2007	 Waiting on Tomorrow / Travis Mitchell	Member of Attributed Artist, Guitar, Guitars, Banjo, Guitar (Bass), Vocals (Background), Bass, Vocal Harmony

2005 Rock Star: A Night at the Mayan Theatre / Primary Artist

2005 Rock Star: INXS	/ Primary Artist

2002	 A Place to Land / Dakota Moon	Vocals, Guitar, Composer

2002	 Here We Go Again / Steve Ewing	Vocals (Background)

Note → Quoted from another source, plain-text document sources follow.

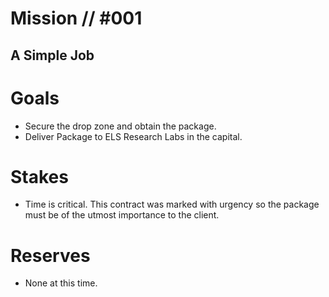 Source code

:# Mission // #001
## A Simple Job
# Goals
- Secure the drop zone and obtain the package.
- Deliver Package to ELS Research Labs in the capital.

# Stakes
- Time is critical. This contract was marked with urgency so the package must be of the utmost importance to the client.

# Reserves
- None at this time.
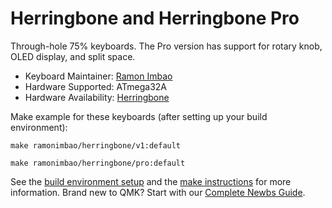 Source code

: # Herringbone and Herringbone Pro

Through-hole 75% keyboards. The Pro version has support for rotary knob, OLED display, and split space.

* Keyboard Maintainer: [Ramon Imbao](https://github.com/ramonimbao)
* Hardware Supported: ATmega32A
* Hardware Availability: [Herringbone](https://github.com/ramonimbao/Herringbone)

Make example for these keyboards (after setting up your build environment):

    make ramonimbao/herringbone/v1:default
    
    make ramonimbao/herringbone/pro:default

See the [build environment setup](https://docs.qmk.fm/#/getting_started_build_tools) and the [make instructions](https://docs.qmk.fm/#/getting_started_make_guide) for more information. Brand new to QMK? Start with our [Complete Newbs Guide](https://docs.qmk.fm/#/newbs).
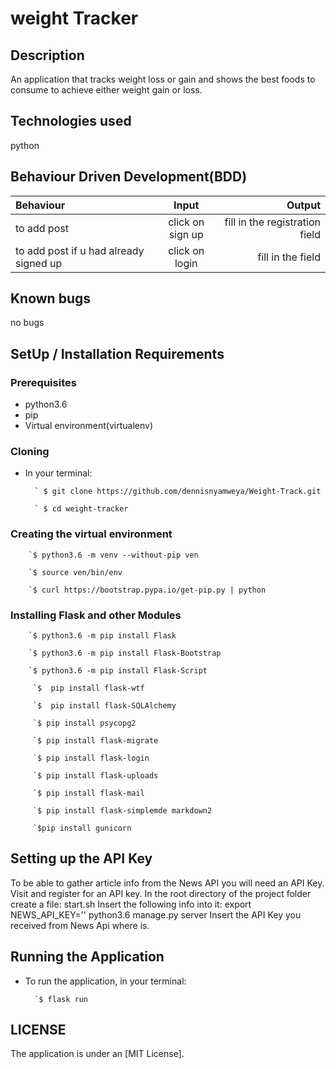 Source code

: # weight Tracker

## Description

An application that tracks weight loss or gain and shows the best foods to consume to achieve either weight gain or loss.

## Technologies used

python

## Behaviour Driven Development(BDD)

| Behaviour | Input | Output |
| :---------------- | :---------------: | ------------------: |
| to add post | click on sign up |  fill in the registration field |
| to add post if u had already signed up | click on login | fill in the field |

## Known bugs

no bugs

## SetUp / Installation Requirements

### Prerequisites

* python3.6
* pip
* Virtual environment(virtualenv)

### Cloning

* In your terminal:

        ` $ git clone https://github.com/dennisnyamweya/Weight-Track.git 

        ` $ cd weight-tracker

### Creating the virtual environment

        `$ python3.6 -m venv --without-pip ven

        `$ source ven/bin/env

        `$ curl https://bootstrap.pypa.io/get-pip.py | python

### Installing Flask and other Modules

        `$ python3.6 -m pip install Flask

        `$ python3.6 -m pip install Flask-Bootstrap

        `$ python3.6 -m pip install Flask-Script
        
         `$  pip install flask-wtf 
         
         `$  pip install flask-SQLAlchemy 
         
         `$ pip install psycopg2 
         
         `$ pip install flask-migrate 
         
         `$ pip install flask-login
         
         `$ pip install flask-uploads
         
         `$ pip install flask-mail
         
         `$ pip install flask-simplemde markdown2
         
         `$pip install gunicorn

## Setting up the API Key

To be able to gather article info from the News API you will need an API Key.
Visit     and register for an API key.
In the root directory of the project folder create a file: start.sh
Insert the following info into it:
export NEWS_API_KEY=''
python3.6 manage.py server
Insert the API Key you received from News Api where is.

## Running the Application

* To run the application, in your terminal:

        `$ flask run

## LICENSE

The application is under an [MIT License].

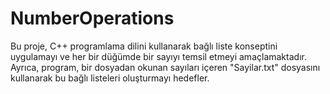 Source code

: # NumberOperations
Bu proje, C++ programlama dilini kullanarak bağlı liste konseptini uygulamayı ve her bir düğümde bir 
sayıyı temsil etmeyi amaçlamaktadır. Ayrıca, program, bir dosyadan okunan sayıları içeren 
"Sayilar.txt" dosyasını kullanarak bu bağlı listeleri oluşturmayı hedefler.
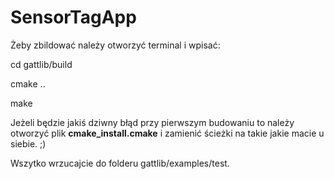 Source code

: # SensorTagApp




Żeby zbildować należy otworzyć terminal i wpisać:

cd gattlib/build

cmake ..

make



Jeżeli będzie jakiś dziwny błąd przy pierwszym budowaniu to należy otworzyć plik **cmake_install.cmake** i zamienić
ścieżki na takie jakie macie u siebie. ;)


Wszytko wrzucajcie do folderu gattlib/examples/test. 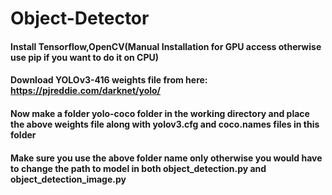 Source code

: # Object-Detector



#### Install Tensorflow,OpenCV(Manual Installation for GPU access otherwise use pip if you want to do it on CPU)

#### Download YOLOv3-416 weights file from here: https://pjreddie.com/darknet/yolo/

#### Now make a folder yolo-coco folder in the working directory and place the above weights file along with yolov3.cfg and coco.names files in this folder

#### Make sure you use the above folder name only otherwise you would have to change the path to model in both object_detection.py and object_detection_image.py

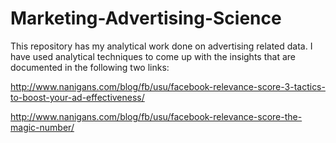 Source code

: # Marketing-Advertising-Science

This repository has my analytical work done on advertising related data. I have used analytical techniques to come up with the insights that are documented in the following two links:

http://www.nanigans.com/blog/fb/usu/facebook-relevance-score-3-tactics-to-boost-your-ad-effectiveness/

http://www.nanigans.com/blog/fb/usu/facebook-relevance-score-the-magic-number/
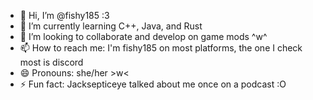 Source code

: - 👋 Hi, I’m @fishy185 :3
- 🌱 I’m currently learning C++, Java, and Rust
- 💞️ I’m looking to collaborate and develop on game mods ^w^
- 📫 How to reach me: I'm fishy185 on most platforms, the one I check most is discord
- 😄 Pronouns: she/her >w<
- ⚡ Fun fact: Jacksepticeye talked about me once on a podcast :O

<!---
fishy185/fishy185 is a ✨ special ✨ repository because its `README.md` (this file) appears on your GitHub profile.
You can click the Preview link to take a look at your changes.
--->
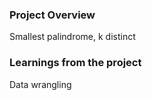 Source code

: ### Project Overview

 Smallest palindrome, k distinct


### Learnings from the project

 Data wrangling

1997	 Songs for a New World	 / Performer, Primary Artist, Vocals

1990	 The Legendary V-Disc Masters (1943-1944), Vol. 1 / Red Norvo & His Overseas Spotlight Band / Primary Artist

==Musical theater==
Taylor studied at Carnegie Mellon University in Pittsburgh, where he graduated with a Bachelor of Fine Arts degree in drama and music. In addition to his work with Dakota Moon and Rock Star: INXS, Taylor's music career has included parts in Broadway musicals Joseph and the Amazing Technicolor Dreamcoat, Pippin, Songs for a New World, Grease, and We Will Rock You. Taylor also played the role of "Freddie" in a Los Angeles performance of the musical Chess, written by Tim Rice, Benny Andersson and Björn Ulvaeus.

He also co-starred in the spoof Rogers the Musical with Adam Pascal, featured in the Marvel Cinematic Universe show Hawkeye.